THOUGHTS SUGGESTED BY A COLLEGE EXAMINATION.

High in the midst, surrounded by his peers,
Magnus[1] his ample front sublime uprears:[2]
Plac'd on his chair of state, he seems a God,
While Sophs[3] and Freshmen tremble at his nod;
As all around sit wrapt in speechless gloom,[4]
His voice, in thunder, shakes the sounding dome;
Denouncing dire reproach to luckless fools,
Unskill'd to plod in mathematic rules.


Happy the youth! in Euclid's axioms tried,
Though little vers'd in any art beside;10
Who, scarcely skill'd an English line to pen,[5]

Scans Attic metres with a critic's ken.
  1. [No reflection is here intended against the person mentioned under the name of Magnus. He is merely represented as performing an unavoidable function of his office. Indeed, such an attempt could only recoil upon myself; as that gentleman is now as much distinguished by his eloquence, and the dignified propriety with which he fills his situation, as he was in his younger days for wit and conviviality. [Dr. William Lort Mansel (1753-1820) was, in 1798, appointed Master of Trinity College, by Pitt.
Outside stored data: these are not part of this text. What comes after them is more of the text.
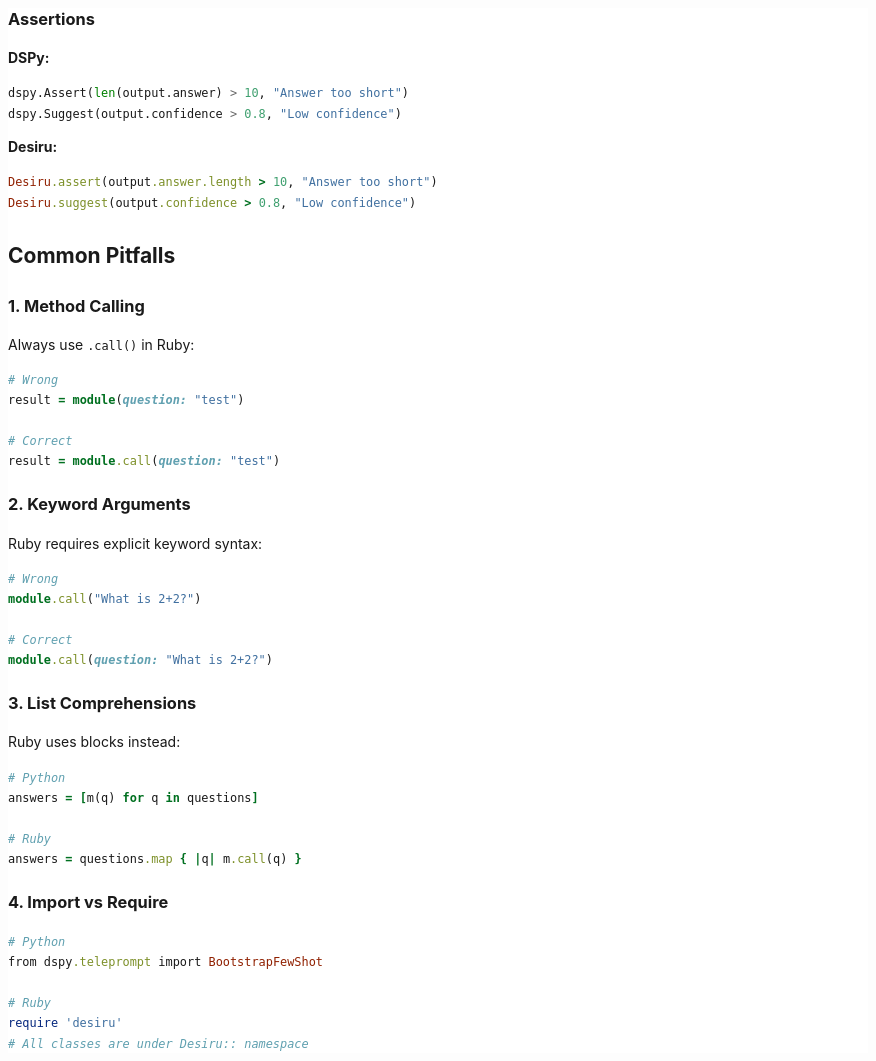 ### Assertions

**DSPy:**
```python
dspy.Assert(len(output.answer) > 10, "Answer too short")
dspy.Suggest(output.confidence > 0.8, "Low confidence")
```

**Desiru:**
```ruby
Desiru.assert(output.answer.length > 10, "Answer too short")
Desiru.suggest(output.confidence > 0.8, "Low confidence")
```

## Common Pitfalls

### 1. Method Calling
Always use `.call()` in Ruby:
```ruby
# Wrong
result = module(question: "test")

# Correct  
result = module.call(question: "test")
```

### 2. Keyword Arguments
Ruby requires explicit keyword syntax:
```ruby
# Wrong
module.call("What is 2+2?")

# Correct
module.call(question: "What is 2+2?")
```

### 3. List Comprehensions
Ruby uses blocks instead:
```ruby
# Python
answers = [m(q) for q in questions]

# Ruby
answers = questions.map { |q| m.call(q) }
```

### 4. Import vs Require
```ruby
# Python
from dspy.teleprompt import BootstrapFewShot

# Ruby
require 'desiru'
# All classes are under Desiru:: namespace
```

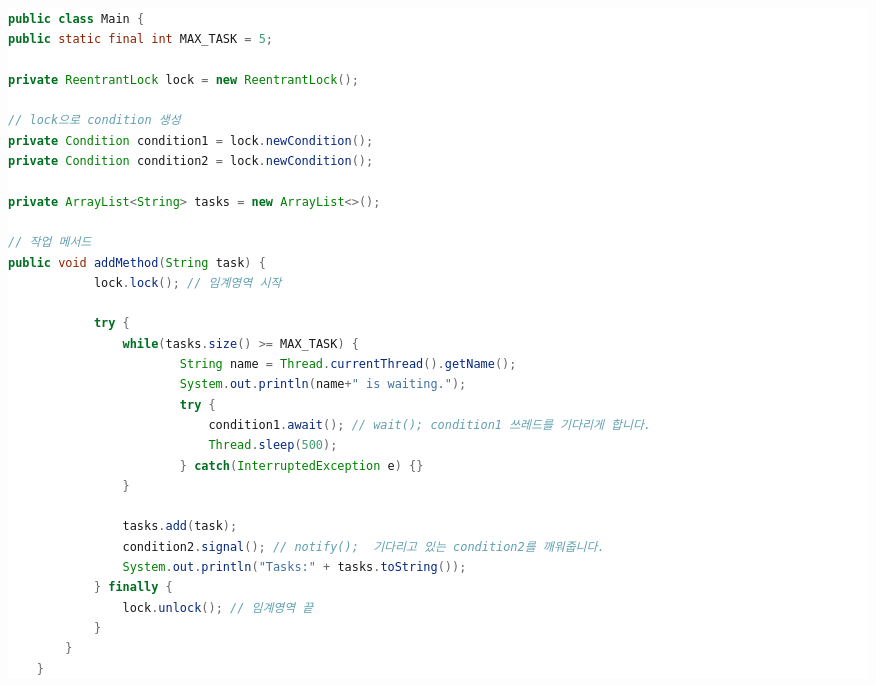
 ```java
public class Main {
public static final int MAX_TASK = 5;

private ReentrantLock lock = new ReentrantLock();

// lock으로 condition 생성
private Condition condition1 = lock.newCondition();
private Condition condition2 = lock.newCondition();

private ArrayList<String> tasks = new ArrayList<>();

// 작업 메서드
public void addMethod(String task) {
			lock.lock(); // 임계영역 시작
	
			try {
				while(tasks.size() >= MAX_TASK) {
						String name = Thread.currentThread().getName();
						System.out.println(name+" is waiting.");
						try {
							condition1.await(); // wait(); condition1 쓰레드를 기다리게 합니다.
							Thread.sleep(500);
						} catch(InterruptedException e) {}	
				}
	
				tasks.add(task);
				condition2.signal(); // notify();  기다리고 있는 condition2를 깨워줍니다.
				System.out.println("Tasks:" + tasks.toString());
			} finally {
				lock.unlock(); // 임계영역 끝
			}
		}
	}
```
   
   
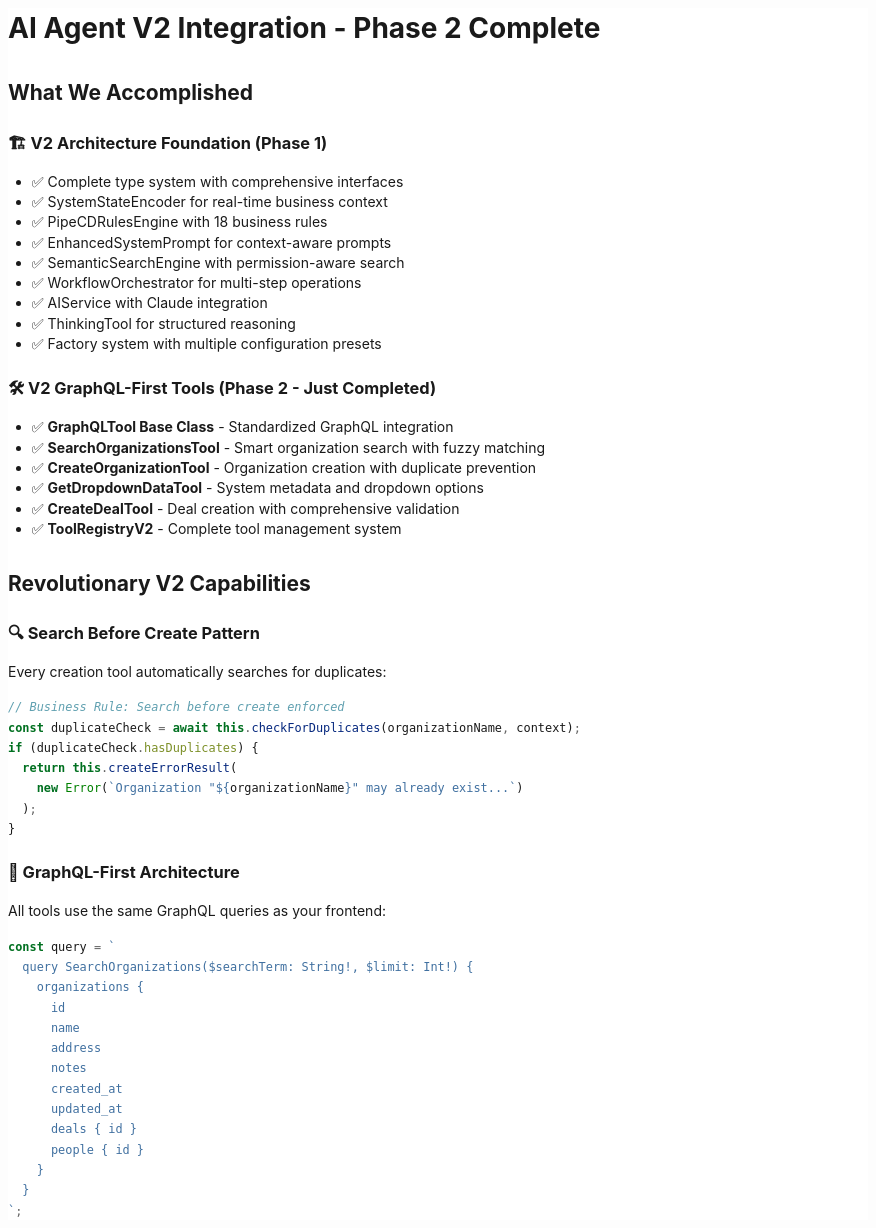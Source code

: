 # AI Agent V2 Integration - Phase 2 Complete

## What We Accomplished

### 🏗️ V2 Architecture Foundation (Phase 1)
- ✅ Complete type system with comprehensive interfaces
- ✅ SystemStateEncoder for real-time business context
- ✅ PipeCDRulesEngine with 18 business rules
- ✅ EnhancedSystemPrompt for context-aware prompts
- ✅ SemanticSearchEngine with permission-aware search
- ✅ WorkflowOrchestrator for multi-step operations
- ✅ AIService with Claude integration
- ✅ ThinkingTool for structured reasoning
- ✅ Factory system with multiple configuration presets

### 🛠️ V2 GraphQL-First Tools (Phase 2 - Just Completed)
- ✅ **GraphQLTool Base Class** - Standardized GraphQL integration
- ✅ **SearchOrganizationsTool** - Smart organization search with fuzzy matching
- ✅ **CreateOrganizationTool** - Organization creation with duplicate prevention
- ✅ **GetDropdownDataTool** - System metadata and dropdown options
- ✅ **CreateDealTool** - Deal creation with comprehensive validation
- ✅ **ToolRegistryV2** - Complete tool management system

## Revolutionary V2 Capabilities

### 🔍 Search Before Create Pattern
Every creation tool automatically searches for duplicates:
```typescript
// Business Rule: Search before create enforced
const duplicateCheck = await this.checkForDuplicates(organizationName, context);
if (duplicateCheck.hasDuplicates) {
  return this.createErrorResult(
    new Error(`Organization "${organizationName}" may already exist...`)
  );
}
```

### 🎯 GraphQL-First Architecture
All tools use the same GraphQL queries as your frontend:
```typescript
const query = `
  query SearchOrganizations($searchTerm: String!, $limit: Int!) {
    organizations {
      id
      name
      address
      notes
      created_at
      updated_at
      deals { id }
      people { id }
    }
  }
`;
```
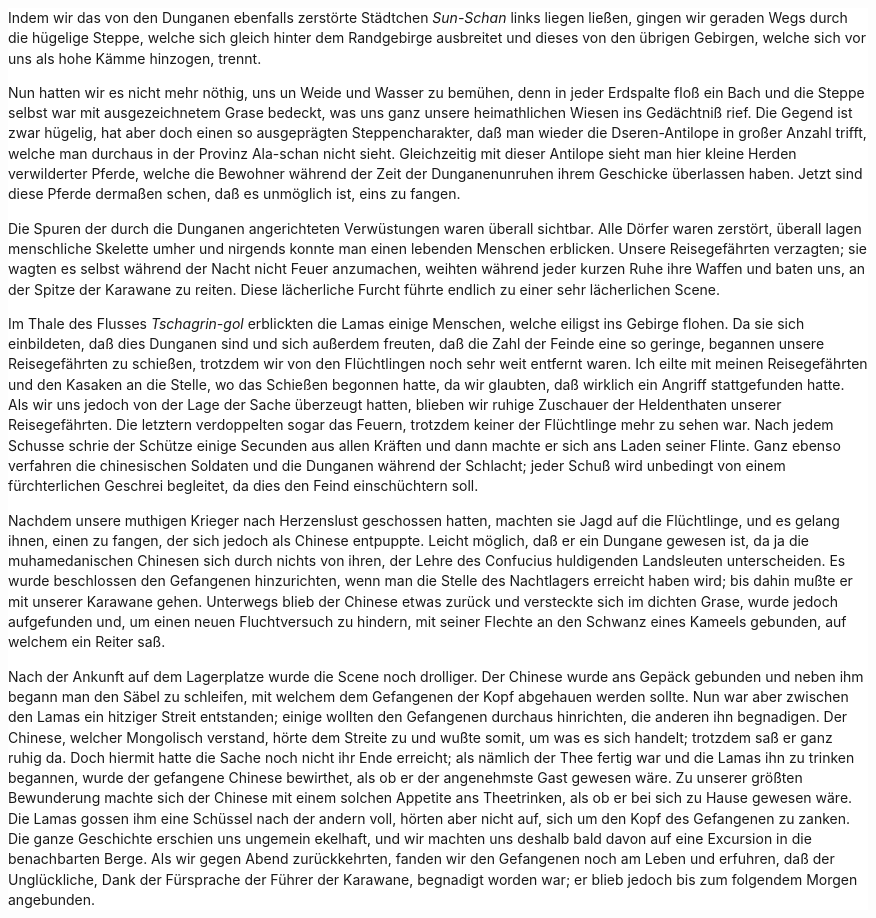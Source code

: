 Indem wir das von den Dunganen ebenfalls zerstörte Städtchen *Sun-Schan* links
liegen ließen, gingen wir geraden Wegs durch die hügelige Steppe, welche sich
gleich hinter dem Randgebirge ausbreitet und dieses von den übrigen Gebirgen,
welche sich vor uns als hohe Kämme hinzogen, trennt.

Nun hatten wir es nicht mehr nöthig, uns un Weide und Wasser zu bemühen, denn in
jeder Erdspalte floß ein Bach und die Steppe selbst war mit ausgezeichnetem
Grase bedeckt, was uns ganz unsere heimathlichen Wiesen ins Gedächtniß rief. Die
Gegend ist zwar hügelig, hat aber doch einen so ausgeprägten Steppencharakter,
daß man wieder die Dseren-Antilope in großer Anzahl trifft, welche man durchaus
in der Provinz Ala-schan nicht sieht. Gleichzeitig mit dieser Antilope sieht man
hier kleine Herden verwilderter Pferde, welche die Bewohner während der Zeit der
Dunganenunruhen ihrem Geschicke überlassen haben. Jetzt sind diese Pferde
dermaßen schen, daß es unmöglich ist, eins zu fangen.

Die Spuren der durch die Dunganen angerichteten Verwüstungen waren überall
sichtbar. Alle Dörfer waren zerstört, überall lagen menschliche Skelette umher
und nirgends konnte man einen lebenden Menschen erblicken. Unsere Reisegefährten
verzagten; sie wagten es selbst während der Nacht nicht Feuer anzumachen,
weihten während jeder kurzen Ruhe ihre Waffen und baten uns, an der Spitze der
Karawane zu reiten. Diese lächerliche Furcht führte endlich zu einer sehr
lächerlichen Scene.

Im Thale des Flusses *Tschagrin-gol* erblickten die Lamas einige Menschen,
welche eiligst ins Gebirge flohen. Da sie sich einbildeten, daß dies Dunganen
sind und sich außerdem freuten, daß die Zahl der Feinde eine so geringe,
begannen unsere Reisegefährten zu schießen, trotzdem wir von den Flüchtlingen
noch sehr weit entfernt waren. Ich eilte mit meinen Reisegefährten und den
Kasaken an die Stelle, wo das Schießen begonnen hatte, da wir glaubten, daß
wirklich ein Angriff stattgefunden hatte. Als wir uns jedoch von der Lage der
Sache überzeugt hatten, blieben wir ruhige Zuschauer der Heldenthaten unserer
Reisegefährten. Die letztern verdoppelten sogar das Feuern, trotzdem keiner der
Flüchtlinge mehr zu sehen war. Nach jedem Schusse schrie der Schütze einige
Secunden aus allen Kräften und dann machte er sich ans Laden seiner Flinte. Ganz
ebenso verfahren die chinesischen Soldaten und die Dunganen während der
Schlacht; jeder Schuß wird unbedingt von einem fürchterlichen Geschrei
begleitet, da dies den Feind einschüchtern soll.

Nachdem unsere muthigen Krieger nach Herzenslust geschossen hatten, machten sie
Jagd auf die Flüchtlinge, und es gelang ihnen, einen zu fangen, der sich jedoch
als Chinese entpuppte. Leicht möglich, daß er ein Dungane gewesen ist, da ja die
muhamedanischen Chinesen sich durch nichts von ihren, der Lehre des Confucius
huldigenden Landsleuten unterscheiden. Es wurde beschlossen den Gefangenen
hinzurichten, wenn man die Stelle des Nachtlagers erreicht haben wird; bis dahin
mußte er mit unserer Karawane gehen. Unterwegs blieb der Chinese etwas zurück
und versteckte sich im dichten Grase, wurde jedoch aufgefunden und, um einen
neuen Fluchtversuch zu hindern, mit seiner Flechte an den Schwanz eines Kameels
gebunden, auf welchem ein Reiter saß.

Nach der Ankunft auf dem Lagerplatze wurde die Scene noch drolliger. Der Chinese
wurde ans Gepäck gebunden und neben ihm begann man den Säbel zu schleifen, mit
welchem dem Gefangenen der Kopf abgehauen werden sollte. Nun war aber zwischen
den Lamas ein hitziger Streit entstanden; einige wollten den Gefangenen durchaus
hinrichten, die anderen ihn begnadigen. Der Chinese, welcher Mongolisch
verstand, hörte dem Streite zu und wußte somit, um was es sich handelt; trotzdem
saß er ganz ruhig da. Doch hiermit hatte die Sache noch nicht ihr Ende erreicht;
als nämlich der Thee fertig war und die Lamas ihn zu trinken begannen, wurde der
gefangene Chinese bewirthet, als ob er der angenehmste Gast gewesen wäre. Zu
unserer größten Bewunderung machte sich der Chinese mit einem solchen Appetite
ans Theetrinken, als ob er bei sich zu Hause gewesen wäre. Die Lamas gossen ihm
eine Schüssel nach der andern voll, hörten aber nicht auf, sich um den Kopf des
Gefangenen zu zanken. Die ganze Geschichte erschien uns ungemein ekelhaft, und
wir machten uns deshalb bald davon auf eine Excursion in die benachbarten Berge.
Als wir gegen Abend zurückkehrten, fanden wir den Gefangenen noch am Leben und
erfuhren, daß der Unglückliche, Dank der Fürsprache der Führer der Karawane,
begnadigt worden war; er blieb jedoch bis zum folgendem Morgen angebunden.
He obtained the bishopric of Bristol, through the influence of his pupil, Spencer Perceval, in 1808. He died in 1820.]
  2. M—ns—l.—[4to]
  3. [Undergraduates of the second and third year.]
  4. Whilst all around.—[4to]
  5. Who with scarce sense to pen an English letter,
    Yet with precision scans an Attic metre.—[4to]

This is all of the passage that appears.